-- Task description --
Scan the records below. List lines holding "return".

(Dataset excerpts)

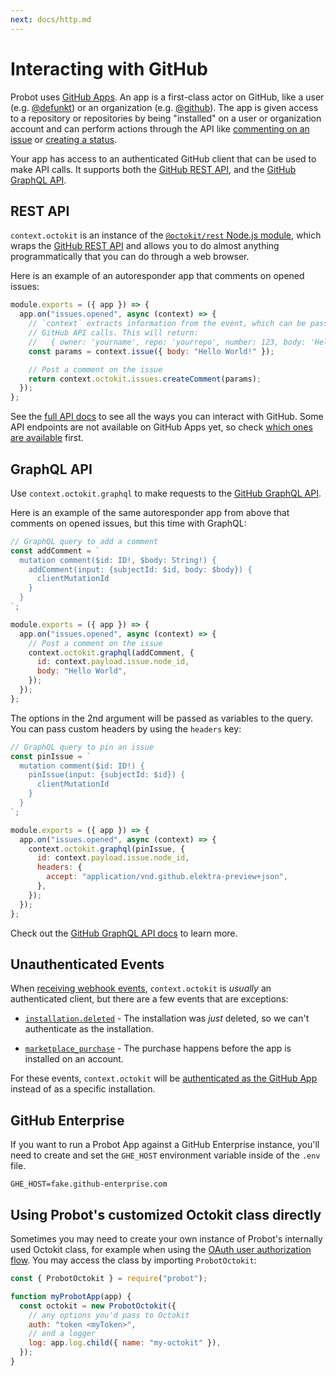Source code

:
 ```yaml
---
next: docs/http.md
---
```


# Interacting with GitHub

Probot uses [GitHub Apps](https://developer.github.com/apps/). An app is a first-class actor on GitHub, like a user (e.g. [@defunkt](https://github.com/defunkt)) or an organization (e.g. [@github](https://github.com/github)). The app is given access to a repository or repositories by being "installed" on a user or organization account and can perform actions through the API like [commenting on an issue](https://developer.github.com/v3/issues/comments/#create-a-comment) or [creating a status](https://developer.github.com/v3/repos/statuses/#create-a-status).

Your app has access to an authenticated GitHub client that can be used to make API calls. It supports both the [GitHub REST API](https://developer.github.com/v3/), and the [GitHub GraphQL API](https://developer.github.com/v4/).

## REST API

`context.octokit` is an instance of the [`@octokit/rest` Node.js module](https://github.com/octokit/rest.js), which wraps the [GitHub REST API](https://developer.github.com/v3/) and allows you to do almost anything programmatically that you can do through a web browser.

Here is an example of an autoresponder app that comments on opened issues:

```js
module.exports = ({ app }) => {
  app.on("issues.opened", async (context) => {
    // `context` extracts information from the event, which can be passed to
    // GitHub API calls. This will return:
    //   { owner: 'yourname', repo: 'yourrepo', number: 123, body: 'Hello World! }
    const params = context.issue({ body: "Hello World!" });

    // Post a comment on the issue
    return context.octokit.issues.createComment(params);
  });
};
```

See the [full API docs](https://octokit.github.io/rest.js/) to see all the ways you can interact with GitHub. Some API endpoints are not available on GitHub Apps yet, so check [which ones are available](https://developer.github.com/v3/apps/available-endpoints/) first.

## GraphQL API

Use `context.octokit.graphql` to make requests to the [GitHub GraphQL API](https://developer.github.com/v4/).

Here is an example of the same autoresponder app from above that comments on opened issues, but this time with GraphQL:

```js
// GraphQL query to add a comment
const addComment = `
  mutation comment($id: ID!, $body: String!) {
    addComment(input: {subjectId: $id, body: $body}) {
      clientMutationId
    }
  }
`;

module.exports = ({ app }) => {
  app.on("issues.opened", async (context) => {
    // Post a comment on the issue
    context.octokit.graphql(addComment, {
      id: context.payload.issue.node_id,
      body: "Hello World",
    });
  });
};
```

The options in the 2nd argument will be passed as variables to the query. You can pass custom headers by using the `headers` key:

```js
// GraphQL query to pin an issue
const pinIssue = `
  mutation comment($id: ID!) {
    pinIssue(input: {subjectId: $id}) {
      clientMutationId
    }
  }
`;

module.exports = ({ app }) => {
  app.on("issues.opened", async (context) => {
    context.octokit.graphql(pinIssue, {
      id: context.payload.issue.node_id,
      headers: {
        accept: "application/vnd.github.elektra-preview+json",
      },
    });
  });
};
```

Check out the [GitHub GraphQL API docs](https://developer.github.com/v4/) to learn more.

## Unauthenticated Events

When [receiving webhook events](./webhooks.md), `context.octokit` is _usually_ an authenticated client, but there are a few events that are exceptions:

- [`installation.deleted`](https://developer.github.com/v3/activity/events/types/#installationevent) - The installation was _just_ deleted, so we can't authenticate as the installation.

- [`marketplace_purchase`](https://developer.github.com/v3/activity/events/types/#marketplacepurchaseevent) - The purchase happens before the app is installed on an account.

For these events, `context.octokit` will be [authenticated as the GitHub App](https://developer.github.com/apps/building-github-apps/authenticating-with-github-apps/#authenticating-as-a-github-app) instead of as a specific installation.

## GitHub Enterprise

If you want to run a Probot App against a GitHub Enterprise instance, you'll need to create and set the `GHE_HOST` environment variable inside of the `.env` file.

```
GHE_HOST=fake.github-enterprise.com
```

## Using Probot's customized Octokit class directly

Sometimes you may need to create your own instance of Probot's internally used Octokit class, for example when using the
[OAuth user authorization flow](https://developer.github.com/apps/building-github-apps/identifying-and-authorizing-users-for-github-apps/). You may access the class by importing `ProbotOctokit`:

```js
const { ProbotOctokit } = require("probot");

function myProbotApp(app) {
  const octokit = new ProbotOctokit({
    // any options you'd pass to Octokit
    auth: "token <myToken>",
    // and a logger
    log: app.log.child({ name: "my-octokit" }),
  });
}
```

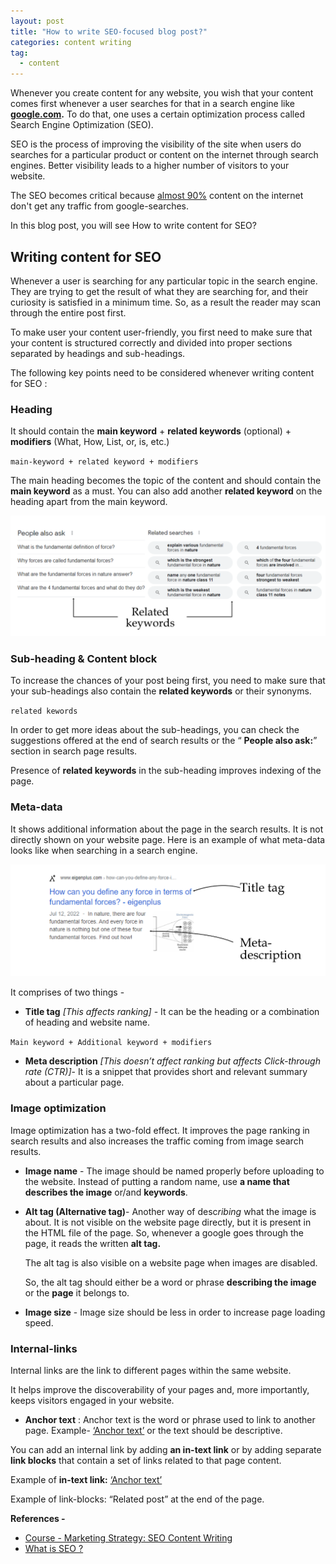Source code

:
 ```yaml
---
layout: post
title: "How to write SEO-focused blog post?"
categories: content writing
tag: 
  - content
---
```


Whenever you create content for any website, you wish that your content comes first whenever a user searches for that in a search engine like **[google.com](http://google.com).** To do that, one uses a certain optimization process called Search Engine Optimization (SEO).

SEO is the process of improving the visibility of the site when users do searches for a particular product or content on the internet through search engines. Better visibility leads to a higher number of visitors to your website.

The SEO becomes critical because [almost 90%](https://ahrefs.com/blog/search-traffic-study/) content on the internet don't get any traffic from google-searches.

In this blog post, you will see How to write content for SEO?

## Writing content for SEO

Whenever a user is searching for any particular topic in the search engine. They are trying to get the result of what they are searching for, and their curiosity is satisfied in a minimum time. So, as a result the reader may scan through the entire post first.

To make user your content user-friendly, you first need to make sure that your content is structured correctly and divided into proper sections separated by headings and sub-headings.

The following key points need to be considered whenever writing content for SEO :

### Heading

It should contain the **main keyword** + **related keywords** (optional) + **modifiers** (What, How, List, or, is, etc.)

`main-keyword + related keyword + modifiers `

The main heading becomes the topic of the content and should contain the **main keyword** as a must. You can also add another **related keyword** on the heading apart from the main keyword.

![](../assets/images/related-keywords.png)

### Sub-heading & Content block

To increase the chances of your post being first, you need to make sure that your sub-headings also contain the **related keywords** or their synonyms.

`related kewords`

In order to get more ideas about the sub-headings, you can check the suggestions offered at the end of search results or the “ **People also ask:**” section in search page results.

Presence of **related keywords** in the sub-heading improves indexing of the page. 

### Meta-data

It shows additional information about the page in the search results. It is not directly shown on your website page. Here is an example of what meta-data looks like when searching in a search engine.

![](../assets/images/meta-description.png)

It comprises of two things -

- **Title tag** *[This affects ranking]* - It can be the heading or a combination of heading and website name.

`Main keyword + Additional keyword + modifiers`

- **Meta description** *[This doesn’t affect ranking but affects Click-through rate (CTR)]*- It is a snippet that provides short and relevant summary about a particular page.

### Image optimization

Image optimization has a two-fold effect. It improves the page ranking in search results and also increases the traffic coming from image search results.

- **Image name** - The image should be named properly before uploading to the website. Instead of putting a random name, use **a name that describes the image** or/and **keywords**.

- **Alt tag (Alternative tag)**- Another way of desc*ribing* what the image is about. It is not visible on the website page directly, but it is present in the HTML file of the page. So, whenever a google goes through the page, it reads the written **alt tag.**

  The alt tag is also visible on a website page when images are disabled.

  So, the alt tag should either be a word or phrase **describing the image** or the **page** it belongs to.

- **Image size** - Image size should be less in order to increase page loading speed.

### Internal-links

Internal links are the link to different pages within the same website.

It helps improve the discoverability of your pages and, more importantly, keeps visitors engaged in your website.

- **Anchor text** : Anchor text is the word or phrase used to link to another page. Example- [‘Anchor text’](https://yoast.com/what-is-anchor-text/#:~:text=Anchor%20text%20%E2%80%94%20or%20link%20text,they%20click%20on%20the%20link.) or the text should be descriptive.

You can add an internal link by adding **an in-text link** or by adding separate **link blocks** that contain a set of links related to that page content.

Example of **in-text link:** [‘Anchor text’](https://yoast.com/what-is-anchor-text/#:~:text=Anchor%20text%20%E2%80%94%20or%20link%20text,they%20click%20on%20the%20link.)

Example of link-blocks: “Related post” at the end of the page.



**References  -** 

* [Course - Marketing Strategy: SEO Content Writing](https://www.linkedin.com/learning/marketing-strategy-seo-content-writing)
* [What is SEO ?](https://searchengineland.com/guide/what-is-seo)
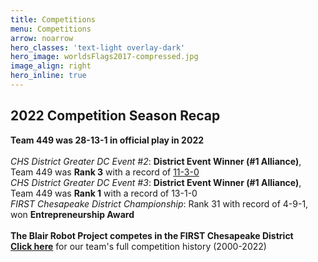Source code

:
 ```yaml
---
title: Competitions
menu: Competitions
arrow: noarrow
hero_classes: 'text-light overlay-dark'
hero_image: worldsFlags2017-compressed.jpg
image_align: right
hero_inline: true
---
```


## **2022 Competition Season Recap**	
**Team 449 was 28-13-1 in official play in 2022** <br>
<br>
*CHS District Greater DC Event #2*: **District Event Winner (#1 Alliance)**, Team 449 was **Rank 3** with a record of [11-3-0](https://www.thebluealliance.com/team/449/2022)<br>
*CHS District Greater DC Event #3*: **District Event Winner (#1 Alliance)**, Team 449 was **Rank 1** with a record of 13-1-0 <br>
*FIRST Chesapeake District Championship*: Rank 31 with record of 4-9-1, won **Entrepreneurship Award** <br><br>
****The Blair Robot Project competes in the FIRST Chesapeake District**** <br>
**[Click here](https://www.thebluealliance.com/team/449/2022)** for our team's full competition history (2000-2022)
...
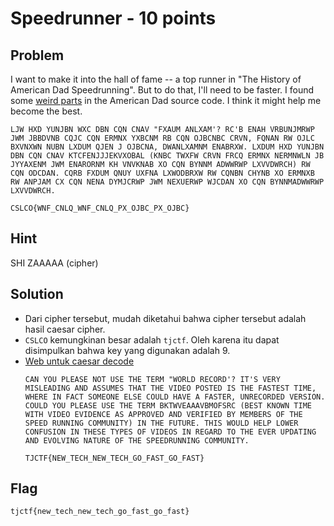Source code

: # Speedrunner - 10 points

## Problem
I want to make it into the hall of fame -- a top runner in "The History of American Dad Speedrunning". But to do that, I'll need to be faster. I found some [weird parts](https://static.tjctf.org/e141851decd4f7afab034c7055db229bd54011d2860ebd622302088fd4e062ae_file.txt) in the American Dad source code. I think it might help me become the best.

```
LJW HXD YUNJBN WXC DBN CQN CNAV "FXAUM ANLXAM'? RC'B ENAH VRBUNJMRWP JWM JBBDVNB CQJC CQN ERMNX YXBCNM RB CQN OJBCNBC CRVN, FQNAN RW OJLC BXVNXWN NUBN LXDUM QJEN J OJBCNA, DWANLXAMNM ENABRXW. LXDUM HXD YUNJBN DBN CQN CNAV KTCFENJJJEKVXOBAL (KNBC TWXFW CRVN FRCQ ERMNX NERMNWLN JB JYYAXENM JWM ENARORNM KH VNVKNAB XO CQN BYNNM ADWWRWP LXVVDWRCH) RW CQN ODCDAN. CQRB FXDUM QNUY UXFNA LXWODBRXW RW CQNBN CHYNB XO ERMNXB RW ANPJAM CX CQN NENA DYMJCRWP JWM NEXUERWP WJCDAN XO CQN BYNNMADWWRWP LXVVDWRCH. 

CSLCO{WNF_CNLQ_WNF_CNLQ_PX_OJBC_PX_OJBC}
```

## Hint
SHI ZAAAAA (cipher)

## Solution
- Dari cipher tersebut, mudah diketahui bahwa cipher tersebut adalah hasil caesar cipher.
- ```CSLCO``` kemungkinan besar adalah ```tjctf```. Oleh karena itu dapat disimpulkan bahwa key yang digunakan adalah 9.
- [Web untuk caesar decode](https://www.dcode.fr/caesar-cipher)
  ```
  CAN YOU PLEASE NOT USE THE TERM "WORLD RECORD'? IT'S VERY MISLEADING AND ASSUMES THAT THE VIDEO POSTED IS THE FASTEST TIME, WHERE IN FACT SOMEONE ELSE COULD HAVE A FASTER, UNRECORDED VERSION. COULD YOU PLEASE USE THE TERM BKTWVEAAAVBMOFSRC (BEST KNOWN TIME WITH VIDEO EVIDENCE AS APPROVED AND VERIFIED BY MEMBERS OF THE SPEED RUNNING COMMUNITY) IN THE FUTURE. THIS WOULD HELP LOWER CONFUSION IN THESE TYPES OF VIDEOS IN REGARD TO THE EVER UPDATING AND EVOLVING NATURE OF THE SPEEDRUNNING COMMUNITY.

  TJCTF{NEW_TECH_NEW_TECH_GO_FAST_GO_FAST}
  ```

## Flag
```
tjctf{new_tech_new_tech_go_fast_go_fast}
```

-- Result of this exercise --
    // GitHub API calls. This will return:
    return context.octokit.issues.createComment(params);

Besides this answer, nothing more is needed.